Work to complete: Restate the entries below exactly. Images are not part of the copy.

___ Data for review

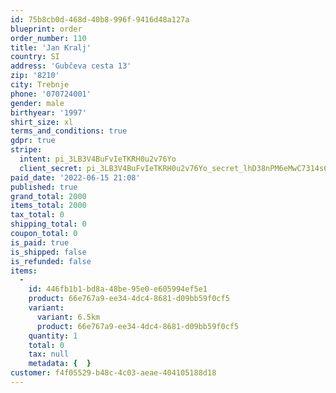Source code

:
 ```yaml
---
id: 75b8cb0d-468d-40b8-996f-9416d48a127a
blueprint: order
order_number: 110
title: 'Jan Kralj'
country: SI
address: 'Gubčeva cesta 13'
zip: '8210'
city: Trebnje
phone: '070724001'
gender: male
birthyear: '1997'
shirt_size: xl
terms_and_conditions: true
gdpr: true
stripe:
  intent: pi_3LB3V4BuFvIeTKRH0u2v76Yo
  client_secret: pi_3LB3V4BuFvIeTKRH0u2v76Yo_secret_lhD38nPM6eMwC7314s6RuJ1Zv
paid_date: '2022-06-15 21:08'
published: true
grand_total: 2000
items_total: 2000
tax_total: 0
shipping_total: 0
coupon_total: 0
is_paid: true
is_shipped: false
is_refunded: false
items:
  -
    id: 446fb1b1-bd8a-48be-95e0-e605994ef5e1
    product: 66e767a9-ee34-4dc4-8681-d09bb59f0cf5
    variant:
      variant: 6.5km
      product: 66e767a9-ee34-4dc4-8681-d09bb59f0cf5
    quantity: 1
    total: 0
    tax: null
    metadata: {  }
customer: f4f05529-b48c-4c03-aeae-404105188d18
---
```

______

Solution for this problem:
Source code

:
 ```yaml
---
id: 75b8cb0d-468d-40b8-996f-9416d48a127a
blueprint: order
order_number: 110
title: 'Jan Kralj'
country: SI
address: 'Gubčeva cesta 13'
zip: '8210'
city: Trebnje
phone: '070724001'
gender: male
birthyear: '1997'
shirt_size: xl
terms_and_conditions: true
gdpr: true
stripe:
  intent: pi_3LB3V4BuFvIeTKRH0u2v76Yo
  client_secret: pi_3LB3V4BuFvIeTKRH0u2v76Yo_secret_lhD38nPM6eMwC7314s6RuJ1Zv
paid_date: '2022-06-15 21:08'
published: true
grand_total: 2000
items_total: 2000
tax_total: 0
shipping_total: 0
coupon_total: 0
is_paid: true
is_shipped: false
is_refunded: false
items:
  -
    id: 446fb1b1-bd8a-48be-95e0-e605994ef5e1
    product: 66e767a9-ee34-4dc4-8681-d09bb59f0cf5
    variant:
      variant: 6.5km
      product: 66e767a9-ee34-4dc4-8681-d09bb59f0cf5
    quantity: 1
    total: 0
    tax: null
    metadata: {  }
customer: f4f05529-b48c-4c03-aeae-404105188d18
---
```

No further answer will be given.